The gap itself is the price range that was traded through on a single candle without any opposing price action to create overlap. In a balanced market, candle wicks overlap significantly from bar to bar. When they do not, an imbalance exists.
Think of it this way: the middle candle moved so fast that the surrounding candles could not "reach" into that price range. That untested zone is the fair value gap.
Why Fair Value Gaps Form
Fair value gaps are created by aggressive institutional order flow. When a large participant enters the market with significant size -- or when a high-impact news event triggers a rush of orders in one direction -- price moves rapidly. There are simply not enough resting orders on the other side to absorb the momentum.
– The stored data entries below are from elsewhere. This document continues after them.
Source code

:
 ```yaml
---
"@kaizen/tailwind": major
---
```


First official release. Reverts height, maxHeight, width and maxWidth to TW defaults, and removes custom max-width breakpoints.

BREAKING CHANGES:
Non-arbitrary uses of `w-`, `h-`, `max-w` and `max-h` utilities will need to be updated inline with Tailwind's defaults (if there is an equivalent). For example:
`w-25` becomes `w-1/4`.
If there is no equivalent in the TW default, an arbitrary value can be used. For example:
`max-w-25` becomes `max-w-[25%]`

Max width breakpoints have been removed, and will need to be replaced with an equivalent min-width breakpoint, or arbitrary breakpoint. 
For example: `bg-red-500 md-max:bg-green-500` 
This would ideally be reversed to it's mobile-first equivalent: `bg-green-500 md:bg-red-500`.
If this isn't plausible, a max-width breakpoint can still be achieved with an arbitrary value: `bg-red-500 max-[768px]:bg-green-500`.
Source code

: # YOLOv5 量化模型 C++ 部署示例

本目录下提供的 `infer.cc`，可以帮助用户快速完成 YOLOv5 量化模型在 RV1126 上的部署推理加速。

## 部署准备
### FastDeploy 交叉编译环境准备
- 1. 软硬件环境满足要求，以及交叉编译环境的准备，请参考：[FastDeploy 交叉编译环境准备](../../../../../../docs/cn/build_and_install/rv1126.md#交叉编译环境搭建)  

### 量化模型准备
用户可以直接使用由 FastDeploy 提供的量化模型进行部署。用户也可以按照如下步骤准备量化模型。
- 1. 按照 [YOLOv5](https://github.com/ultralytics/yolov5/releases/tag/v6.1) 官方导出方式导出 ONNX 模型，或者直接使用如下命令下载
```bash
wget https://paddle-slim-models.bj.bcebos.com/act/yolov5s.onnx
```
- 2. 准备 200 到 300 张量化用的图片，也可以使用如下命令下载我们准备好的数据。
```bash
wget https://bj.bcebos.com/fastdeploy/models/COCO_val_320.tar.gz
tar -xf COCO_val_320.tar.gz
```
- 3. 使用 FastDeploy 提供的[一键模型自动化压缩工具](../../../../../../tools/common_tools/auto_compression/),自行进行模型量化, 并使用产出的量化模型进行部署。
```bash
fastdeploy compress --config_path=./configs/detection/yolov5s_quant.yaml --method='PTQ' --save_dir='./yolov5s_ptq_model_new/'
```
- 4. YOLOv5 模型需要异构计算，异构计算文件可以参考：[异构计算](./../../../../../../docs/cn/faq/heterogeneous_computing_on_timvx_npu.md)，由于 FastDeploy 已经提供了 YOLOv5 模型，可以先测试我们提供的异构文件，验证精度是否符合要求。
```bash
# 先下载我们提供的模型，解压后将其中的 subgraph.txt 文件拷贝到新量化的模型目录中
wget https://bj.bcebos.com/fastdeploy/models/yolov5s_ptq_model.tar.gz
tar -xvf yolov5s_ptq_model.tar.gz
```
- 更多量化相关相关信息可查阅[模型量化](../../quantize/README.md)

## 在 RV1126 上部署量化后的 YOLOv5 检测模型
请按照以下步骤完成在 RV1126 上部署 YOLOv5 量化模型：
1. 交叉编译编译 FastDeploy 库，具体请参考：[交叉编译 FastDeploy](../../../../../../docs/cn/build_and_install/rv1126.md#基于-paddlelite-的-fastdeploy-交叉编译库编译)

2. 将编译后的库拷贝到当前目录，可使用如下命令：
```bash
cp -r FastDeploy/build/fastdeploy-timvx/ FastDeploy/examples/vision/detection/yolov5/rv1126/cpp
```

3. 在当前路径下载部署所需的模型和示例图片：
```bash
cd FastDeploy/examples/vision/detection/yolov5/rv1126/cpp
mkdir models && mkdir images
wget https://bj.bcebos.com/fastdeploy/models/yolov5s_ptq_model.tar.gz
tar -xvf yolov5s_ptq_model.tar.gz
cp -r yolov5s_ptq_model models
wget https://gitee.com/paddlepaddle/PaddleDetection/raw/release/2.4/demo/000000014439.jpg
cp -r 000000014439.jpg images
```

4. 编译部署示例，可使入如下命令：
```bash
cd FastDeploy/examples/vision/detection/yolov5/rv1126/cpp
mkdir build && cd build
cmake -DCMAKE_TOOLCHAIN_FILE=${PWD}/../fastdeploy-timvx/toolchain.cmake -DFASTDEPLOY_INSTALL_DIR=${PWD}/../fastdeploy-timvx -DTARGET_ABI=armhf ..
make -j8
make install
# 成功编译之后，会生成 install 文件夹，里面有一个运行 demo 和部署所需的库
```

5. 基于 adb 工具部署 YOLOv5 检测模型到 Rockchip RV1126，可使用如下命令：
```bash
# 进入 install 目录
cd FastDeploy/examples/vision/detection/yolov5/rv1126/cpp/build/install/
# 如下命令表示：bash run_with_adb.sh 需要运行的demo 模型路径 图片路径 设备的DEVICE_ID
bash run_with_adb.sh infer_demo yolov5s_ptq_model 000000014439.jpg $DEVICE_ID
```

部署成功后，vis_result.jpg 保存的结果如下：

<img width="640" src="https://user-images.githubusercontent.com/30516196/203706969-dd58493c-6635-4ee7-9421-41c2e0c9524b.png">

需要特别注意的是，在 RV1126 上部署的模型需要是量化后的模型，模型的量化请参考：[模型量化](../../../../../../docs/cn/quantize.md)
In a normal, balanced market, buyers and sellers trade back and forth at each price level, creating overlapping candle wicks. When one side dominates, price skips through levels without this two-way auction taking place. The result is a gap in the price delivery.
This matters because markets tend to seek efficiency. The theory behind FVG trading is that price will often return to these inefficient zones to "rebalance" -- to allow the two-way auction that was skipped during the aggressive move. Once rebalanced, price can continue in the direction of the original move with a more stable foundation.
Bullish vs. Bearish Fair Value Gaps
Bullish fair value gaps
A bullish FVG forms when price rushes upward. The three-candle sequence looks like this:
- Candle 1 -- any candle that establishes a reference high (the wick high)
- Candle 2 -- a large bullish candle that drives price sharply higher
- Candle 3 -- opens and trades above, with its low remaining above candle 1's high
The gap zone sits between candle 1's high and candle 3's low. This is the area price blew through without opposition.
Bullish FVGs act as potential support zones. When price pulls back into this gap, buyers may step in to defend the zone, providing a long entry opportunity.
Bearish fair value gaps
A bearish FVG is the mirror image. Price rushes downward:
- Candle 1 -- establishes a reference low
- Candle 2 -- a large bearish candle driving price sharply lower
- Candle 3 -- opens and trades below, with its high remaining below candle 1's low
The gap zone sits between candle 3's high and candle 1's low. Bearish FVGs act as potential resistance zones where sellers may defend the level on a retest.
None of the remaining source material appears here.